The Q2 2016 NEPC Endowment and Foundation Poll, a measure of endowment and foundation confidence and sentiment related to the economy, investing, and market performance, found that 28 percent of the fifty-nine respondents said they had reduced or were considering reducing their allocation to hedge funds. Of the foundations and endowments that had already changed their allocation, nearly half said they redirected the funds into equities. According to the survey, 24 percent of respondents currently have zero exposure to hedge funds, up significantly from 2 percent in the Q2 2014 survey, while 23 percent put their allocation to hedge funds at between 11 percent and 20 percent of their portfolio, down from almost 40 percent two years ago.

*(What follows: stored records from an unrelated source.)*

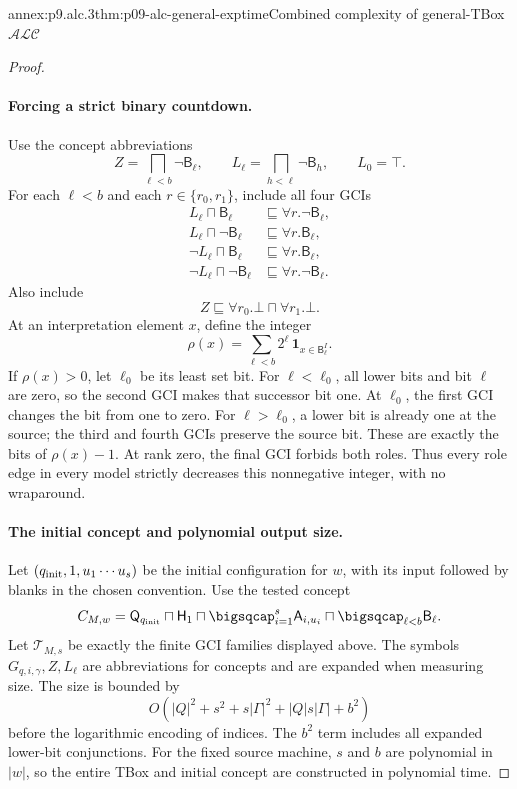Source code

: \begin{annexitem}{annex:p9.alc.3}{thm:p09-alc-general-exptime}{Combined complexity of general-TBox \(\mathcal{ALC}\)}
\begin{proof}
\paragraph{Forcing a strict binary countdown.}
Use the concept abbreviations
\[
 Z=\bigsqcap_{\ell<b}\neg\mathsf B_\ell,\qquad
 L_\ell=\bigsqcap_{h<\ell}\neg\mathsf B_h,
 \qquad L_0=\top.
\]
For each \(\ell<b\) and each \(r\in\{r_0,r_1\}\), include all four GCIs
\[
\begin{aligned}
 L_\ell\sqcap\mathsf B_\ell
    &\sqsubseteq\forall r.\neg\mathsf B_\ell,\\
 L_\ell\sqcap\neg\mathsf B_\ell
    &\sqsubseteq\forall r.\mathsf B_\ell,\\
 \neg L_\ell\sqcap\mathsf B_\ell
    &\sqsubseteq\forall r.\mathsf B_\ell,\\
 \neg L_\ell\sqcap\neg\mathsf B_\ell
    &\sqsubseteq\forall r.\neg\mathsf B_\ell.
\end{aligned}
\]
Also include
\[
 Z\sqsubseteq\forall r_0.\bot\sqcap\forall r_1.\bot.
\]
At an interpretation element \(x\), define the integer
\[
 \rho(x)=\sum_{\ell<b}2^\ell\,
                    \mathbf 1_{x\in\mathsf B_\ell^I}.
\]
If \(\rho(x)>0\), let \(\ell_0\) be its least set bit.
For \(\ell<\ell_0\), all lower bits and bit \(\ell\) are zero,
so the second GCI makes that successor bit one.
At \(\ell_0\), the first GCI changes the bit from one to zero.
For \(\ell>\ell_0\), a lower bit is already one at the source;
the third and fourth GCIs preserve the source bit.
These are exactly the bits of \(\rho(x)-1\).
At rank zero, the final GCI forbids both roles.
Thus every role edge in every model strictly decreases this
nonnegative integer, with no wraparound.

\paragraph{The initial concept and polynomial output size.}
Let \((q_{\rm init},1,u_1\cdots u_s)\) be the initial configuration
for \(w\), with its input followed by blanks in the chosen convention.
Use the tested concept
\[
 C_{M,w}=\mathsf Q_{q_{\rm init}}\sqcap\mathsf H_1
            \sqcap\bigsqcap_{i=1}^{s}\mathsf A_{i,u_i}
            \sqcap\bigsqcap_{\ell<b}\mathsf B_\ell.
\]
Let \(\mathcal T_{M,s}\) be exactly the finite GCI families displayed
above.  The symbols \(G_{q,i,\gamma},Z,L_\ell\) are abbreviations
for concepts and are expanded when measuring size.
The size is bounded by
\[
 O\!\left(|Q|^2+s^2+s|\Gamma|^2
                   +|Q|s|\Gamma|+b^2\right)
\]
before the logarithmic encoding of indices.
The \(b^2\) term includes all expanded lower-bit conjunctions.
For the fixed source machine, \(s\) and \(b\) are polynomial in
\(|w|\), so the entire TBox and initial concept are constructed
in polynomial time.


\end{proof}
\end{annexitem}
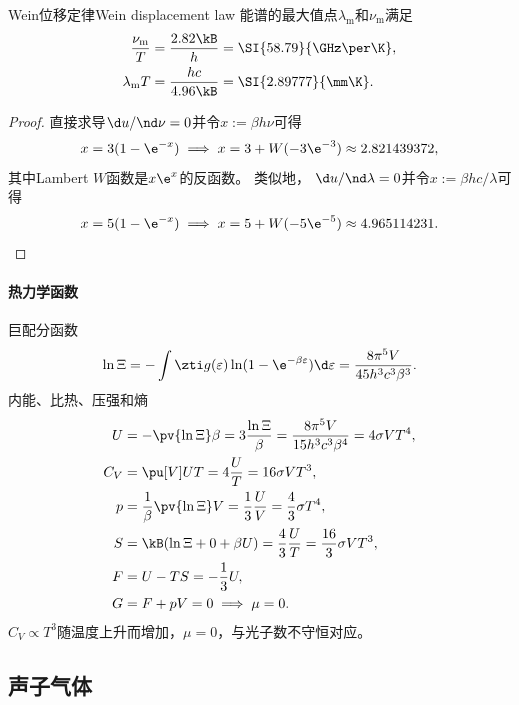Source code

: \begin{theorem}
	{Wein位移定律}{Wein displacement law}
	能谱的最大值点$\lambda_{\mathrm m}$和$\nu_{\mathrm m}$满足
	\begin{subequations}
		\begin{align}
			\frac{\nu_{\mathrm m}}T&=\frac{2.82\kB}{h}=\SI{58.79}{\GHz\per\K},\\
			\lambda_{\mathrm m}T&=\frac{hc}{4.96\kB}=\SI{2.89777}{\mm\K}.		
		\end{align}
	\end{subequations}
\end{theorem}

\begin{proof}
	直接求导$\d u/\nd\nu=0$并令$x:=\beta h\nu$可得
	\[
		x=3(1-\e^{-x})\implies x=3+W(-3\e^{-3})\approx 2.821439372,
	\]
	其中Lambert $W$函数是$x\e^x$的反函数。
	类似地，
	$\d u/\nd\lambda=0$并令$x:=\beta hc/\lambda$可得
	\[
		x=5(1-\e^{-x})\implies x=5+W(-5\e^{-5})\approx 4.965114231.
		\qedhere
	\]
\end{proof}

\paragraph{热力学函数}

巨配分函数
\begin{equation}
	\ln\Xi=-\int\zti g(\varepsilon)\ln(1-\e^{-\beta\varepsilon})\d\varepsilon=\frac{8\pi^5V}{45h^3c^3\beta^3}.
\end{equation}
内能、比热、压强和熵
\begin{subequations}
	\begin{align}
		U&=-\pv{\ln\Xi}\beta=3\frac{\ln\Xi}\beta=\frac{8\pi^5V}{15h^3c^3\beta^4}=4\sigma VT^4,\\
		C_V&=\pu[V]UT=4\frac UT=16\sigma VT^3,\\
		p&=\frac1\beta\pv{\ln\Xi}V=\frac13\frac UV=\frac43\sigma T^4,\\
		S&=\kB(\ln\Xi+0+\beta U)=\frac43\frac UT=\frac{16}3\sigma VT^3,\\
		F&=U-TS=-\frac13U,\\
		G&=F+pV=0\implies\mu=0.
	\end{align}
\end{subequations}
$C_V\propto T^3$随温度上升而增加，$\mu=0$，与光子数不守恒对应。

\subsection{声子气体}

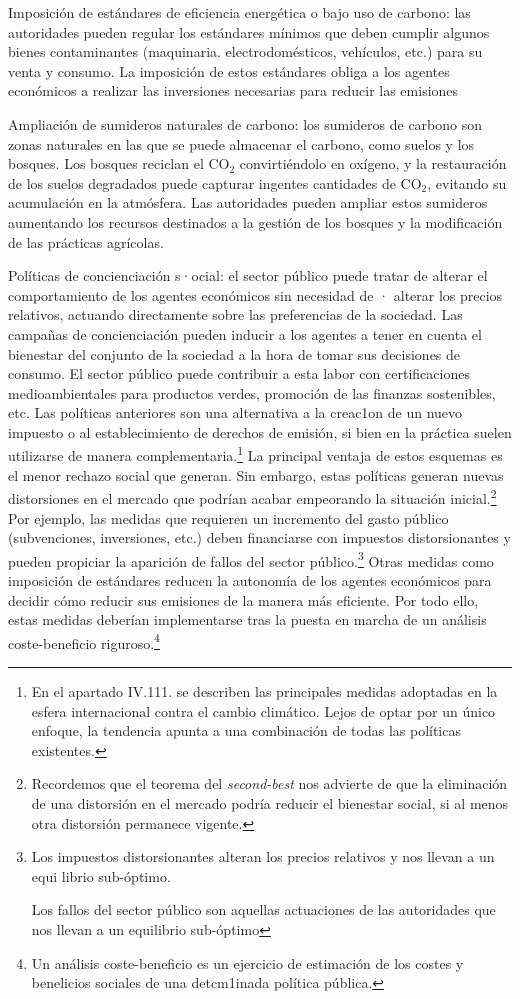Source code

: \documentclass[10pt,a4paper]{article}
\begin{document}
Imposición de estándares de eficiencia energética o bajo uso de carbono: las autoridades pueden regular los estándares mínimos que deben cumplir algunos bienes contaminantes (maquinaria. electrodomésticos, vehículos, etc.) para su venta y consumo. La imposición de estos estándares obliga a los agentes económicos a realizar las inversiones necesarias para reducir las emisiones

Ampliación de sumideros naturales de carbono: los sumideros de carbono son zonas naturales en las que se puede almacenar el carbono, como suelos y los bosques. Los bosques reciclan el $\text{CO}_2$ convirtiéndolo en oxígeno, y la restauración de los suelos degradados puede capturar ingentes cantidades de $\text{CO}_2$, evitando su acumulación en la atmósfera. Las autoridades pueden ampliar estos sumideros aumentando los recursos destinados a la gestión de los bosques y la modificación de las prácticas agrícolas. 

Políticas de concienciación s·ocial: el sector público puede tratar de alterar el comportamiento de los agentes económicos sin necesidad de · alterar los precios relativos, actuando directamente sobre las preferencias de la sociedad. Las campañas de concienciación pueden inducir a los agentes a tener en cuenta el bienestar del conjunto de la sociedad a la hora de tomar sus decisiones de consumo. El sector público puede contribuir a esta labor con certificaciones medioambientales para productos verdes, promoción de las finanzas sostenibles, etc. Las políticas anteriores son una alternativa a la creac1on de un nuevo impuesto o al establecimiento de derechos de emisión, si bien en la práctica suelen utilizarse de manera complementaria.\footnote{%
    En el apartado IV.111. se describen las principales medidas adoptadas en la esfera internacional contra el cambio climático. Lejos de optar por un único enfoque, la tendencia apunta a una combinación de todas las políticas existentes.
} La principal ventaja de estos esquemas es el menor rechazo social que generan.  Sin embargo, estas políticas generan nuevas distorsiones en el mercado que podrían acabar empeorando la situación inicial.\footnote{%
    Recordemos que el teorema del \textit{second-best} nos advierte de que la eliminación de una distorsión en el mercado podría reducir el bienestar social, si al menos otra distorsión permanece vigente.
} Por ejemplo, las medidas que requieren un incremento del gasto público (subvenciones, inversiones, etc.) deben financiarse con impuestos distorsionantes y pueden propiciar la aparición de fallos del sector público.\footnote{%
    Los impuestos distorsionantes alteran los precios relativos y nos llevan a un equi librio sub-óptimo.

Los fallos del sector público son aquellas actuaciones de las autoridades que nos llevan a un equilibrio sub-óptimo
} Otras medidas como imposición de estándares reducen la autonomía de los agentes económicos para decidir cómo reducir sus emisiones de la manera más eficiente. Por todo ello, estas medidas deberían implementarse tras la puesta en marcha de un análisis coste-beneficio riguroso.\footnote{%
    Un análisis coste-beneficio es un ejercicio de estimación de los costes y benelicios sociales de una detcm1inada política pública.
}
\end{document}
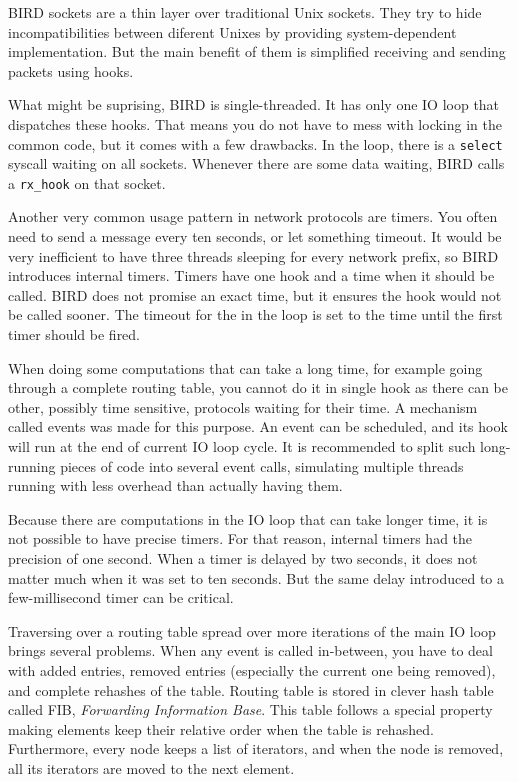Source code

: BIRD sockets are a thin layer over traditional Unix sockets. They try to hide
incompatibilities between diferent Unixes by providing system-dependent
implementation. But the main benefit of them is simplified receiving and
sending packets using hooks.

What might be suprising, BIRD is single-threaded. It has only one IO loop that
dispatches these hooks. That means you do not have to mess with locking in the
common code, but it comes with a few drawbacks. In the loop, there is
a \texttt{select} syscall waiting on all sockets. Whenever there are some data
waiting, BIRD calls a \verb|rx_hook| on that socket.

Another very common usage pattern in network protocols are timers. You often
need to send a message every ten seconds, or let something timeout. It would be
very inefficient to have three threads sleeping for every network prefix, so BIRD
introduces internal timers. Timers have one hook and a time when it should be
called. BIRD does not promise an exact time, but it ensures the hook would not
be called sooner. The timeout for the  in the loop is set to the time
until the first timer should be fired.

When doing some computations that can take a long time, for example going
through a complete routing table, you cannot do it in single hook as there can be
other, possibly time sensitive, protocols waiting for their time. A mechanism
called events was made for this purpose. An event can be scheduled,
and its hook will run at the end of current IO loop cycle. It is recommended to
split such long-running pieces of code into several event calls, simulating
multiple threads running with less overhead than actually having them.

Because there are computations in the IO loop that can take longer time, it is
not possible to have precise timers. For that reason, internal timers had the
precision of one second. When a timer is delayed by two seconds, it does not
matter much when it was set to ten seconds. But the same delay introduced to
a few-millisecond timer can be critical.

Traversing over a routing table spread over more iterations of the main IO loop
brings several problems. When any event is called in-between, you have to deal
with added entries, removed entries (especially the current one being removed),
and complete rehashes of the table. Routing table is stored in clever hash
table called FIB, \emph{Forwarding Information Base}. This table follows
a special property making elements keep their relative order when the table is
rehashed. Furthermore, every node keeps a list of iterators, and when the node
is removed, all its iterators are moved to the next element.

When asked about their biggest concerns with respect to hedge funds, 80 percent of respondents cited meager or disappointing returns, followed by high fees (54 percent) and lack of transparency (37 percent). Hedge funds typically charge a 2 percent management fee and 20 percent of profits, and a quarter of respondents said they had asked for or been offered a reduced fee by their hedge fund managers within the past six months. The survey also found that half of respondents believed the U.S. economy was in a worse place than it was a year ago, while 52 percent said a slowdown in global growth poses the greatest near-term threat to their portfolios.

"While hedge funds play an important role in many institutional portfolios, the last several years have been difficult for the industry and investors are starting to look very closely at how hedge funds can work for them," said Cathy Konicki, head of NEPC's endowment and foundation practice group. "These survey results are by no means indicating a mass exodus from hedge funds, but they do point to greater pressure being felt by the industry as a whole."